Exercise brief - Of all the entries below, only the lines from the one with "#### Scenario: Configurable weights" up to and including the one with "#### Scenario: RRF fallback" are to be duplicated exactly.

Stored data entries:
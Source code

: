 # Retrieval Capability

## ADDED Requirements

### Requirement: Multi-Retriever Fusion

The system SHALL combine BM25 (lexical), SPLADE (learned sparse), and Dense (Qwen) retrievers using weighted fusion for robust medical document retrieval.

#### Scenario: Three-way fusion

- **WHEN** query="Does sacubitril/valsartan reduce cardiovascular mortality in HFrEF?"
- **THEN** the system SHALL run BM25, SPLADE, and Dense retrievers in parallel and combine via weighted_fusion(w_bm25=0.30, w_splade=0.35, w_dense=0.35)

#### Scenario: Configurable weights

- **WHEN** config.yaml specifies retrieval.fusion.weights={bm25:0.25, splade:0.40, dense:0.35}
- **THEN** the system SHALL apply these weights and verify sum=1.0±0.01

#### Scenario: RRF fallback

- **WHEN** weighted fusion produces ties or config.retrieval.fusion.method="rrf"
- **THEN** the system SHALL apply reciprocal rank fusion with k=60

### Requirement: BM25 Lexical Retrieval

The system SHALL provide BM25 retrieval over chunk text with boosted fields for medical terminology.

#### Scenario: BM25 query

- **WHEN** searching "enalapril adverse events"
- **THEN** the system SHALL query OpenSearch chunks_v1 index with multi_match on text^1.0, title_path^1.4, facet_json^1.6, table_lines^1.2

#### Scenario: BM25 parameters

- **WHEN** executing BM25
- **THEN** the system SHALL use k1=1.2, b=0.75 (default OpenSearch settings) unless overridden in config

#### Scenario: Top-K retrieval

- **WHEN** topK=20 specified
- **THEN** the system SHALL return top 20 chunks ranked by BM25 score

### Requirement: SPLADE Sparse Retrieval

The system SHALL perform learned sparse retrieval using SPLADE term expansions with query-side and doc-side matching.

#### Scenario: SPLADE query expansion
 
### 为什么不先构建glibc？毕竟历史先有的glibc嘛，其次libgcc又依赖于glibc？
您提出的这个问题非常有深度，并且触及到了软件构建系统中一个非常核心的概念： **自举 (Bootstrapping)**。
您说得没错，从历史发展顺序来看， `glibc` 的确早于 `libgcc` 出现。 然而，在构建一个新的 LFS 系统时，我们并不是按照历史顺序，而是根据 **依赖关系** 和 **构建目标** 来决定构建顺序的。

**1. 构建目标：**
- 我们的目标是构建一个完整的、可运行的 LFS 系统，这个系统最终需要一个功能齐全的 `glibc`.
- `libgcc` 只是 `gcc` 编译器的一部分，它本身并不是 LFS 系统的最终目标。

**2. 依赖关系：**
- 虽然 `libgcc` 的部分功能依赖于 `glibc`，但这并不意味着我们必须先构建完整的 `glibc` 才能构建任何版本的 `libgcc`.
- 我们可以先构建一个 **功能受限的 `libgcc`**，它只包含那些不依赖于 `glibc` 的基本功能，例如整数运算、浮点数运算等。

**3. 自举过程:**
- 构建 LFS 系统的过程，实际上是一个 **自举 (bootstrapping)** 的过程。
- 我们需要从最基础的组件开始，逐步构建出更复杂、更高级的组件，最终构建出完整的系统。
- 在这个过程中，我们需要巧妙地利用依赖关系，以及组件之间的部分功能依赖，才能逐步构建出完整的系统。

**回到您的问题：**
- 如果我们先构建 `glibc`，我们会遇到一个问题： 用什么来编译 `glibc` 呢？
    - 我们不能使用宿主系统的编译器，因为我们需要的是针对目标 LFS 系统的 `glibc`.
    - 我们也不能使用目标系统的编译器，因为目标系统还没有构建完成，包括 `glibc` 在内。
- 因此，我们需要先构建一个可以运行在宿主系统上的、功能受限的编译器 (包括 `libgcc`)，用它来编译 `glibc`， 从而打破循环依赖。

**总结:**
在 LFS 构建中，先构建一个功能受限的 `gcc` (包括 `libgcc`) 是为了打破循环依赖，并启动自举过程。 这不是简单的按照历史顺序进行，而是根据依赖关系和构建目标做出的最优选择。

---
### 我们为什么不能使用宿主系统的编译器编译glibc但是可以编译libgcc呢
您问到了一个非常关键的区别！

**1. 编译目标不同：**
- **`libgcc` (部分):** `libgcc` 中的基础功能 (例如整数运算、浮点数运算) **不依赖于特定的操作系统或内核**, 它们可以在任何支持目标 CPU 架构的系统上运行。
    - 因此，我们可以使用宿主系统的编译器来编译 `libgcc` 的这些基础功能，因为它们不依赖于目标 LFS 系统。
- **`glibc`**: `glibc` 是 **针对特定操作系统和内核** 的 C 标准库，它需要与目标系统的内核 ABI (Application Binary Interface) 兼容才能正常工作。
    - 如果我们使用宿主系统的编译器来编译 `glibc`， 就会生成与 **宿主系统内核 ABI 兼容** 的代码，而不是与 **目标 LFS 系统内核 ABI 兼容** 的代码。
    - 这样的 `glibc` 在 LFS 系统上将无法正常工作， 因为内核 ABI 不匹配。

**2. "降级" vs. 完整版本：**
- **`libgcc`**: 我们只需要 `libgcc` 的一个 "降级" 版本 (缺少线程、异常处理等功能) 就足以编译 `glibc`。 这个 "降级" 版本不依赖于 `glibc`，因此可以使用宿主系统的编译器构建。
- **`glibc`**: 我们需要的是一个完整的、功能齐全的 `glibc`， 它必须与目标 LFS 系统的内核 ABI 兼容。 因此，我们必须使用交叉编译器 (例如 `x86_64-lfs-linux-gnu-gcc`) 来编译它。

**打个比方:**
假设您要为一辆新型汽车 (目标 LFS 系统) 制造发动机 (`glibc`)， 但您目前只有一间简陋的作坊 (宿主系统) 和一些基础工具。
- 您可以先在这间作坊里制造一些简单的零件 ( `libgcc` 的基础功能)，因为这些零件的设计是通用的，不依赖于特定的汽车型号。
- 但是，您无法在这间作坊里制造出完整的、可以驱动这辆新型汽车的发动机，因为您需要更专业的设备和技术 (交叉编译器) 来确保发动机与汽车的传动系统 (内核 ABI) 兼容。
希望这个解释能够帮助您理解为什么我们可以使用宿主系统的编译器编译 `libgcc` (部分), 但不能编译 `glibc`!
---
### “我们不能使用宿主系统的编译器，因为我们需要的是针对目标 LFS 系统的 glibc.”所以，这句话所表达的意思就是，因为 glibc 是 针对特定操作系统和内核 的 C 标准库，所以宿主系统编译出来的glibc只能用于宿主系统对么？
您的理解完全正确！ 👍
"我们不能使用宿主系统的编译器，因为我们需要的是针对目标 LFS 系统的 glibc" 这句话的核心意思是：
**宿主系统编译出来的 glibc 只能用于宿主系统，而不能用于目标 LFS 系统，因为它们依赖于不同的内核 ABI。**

The completed task -
#### Scenario: Configurable weights

- **WHEN** config.yaml specifies retrieval.fusion.weights={bm25:0.25, splade:0.40, dense:0.35}
- **THEN** the system SHALL apply these weights and verify sum=1.0±0.01

#### Scenario: RRF fallback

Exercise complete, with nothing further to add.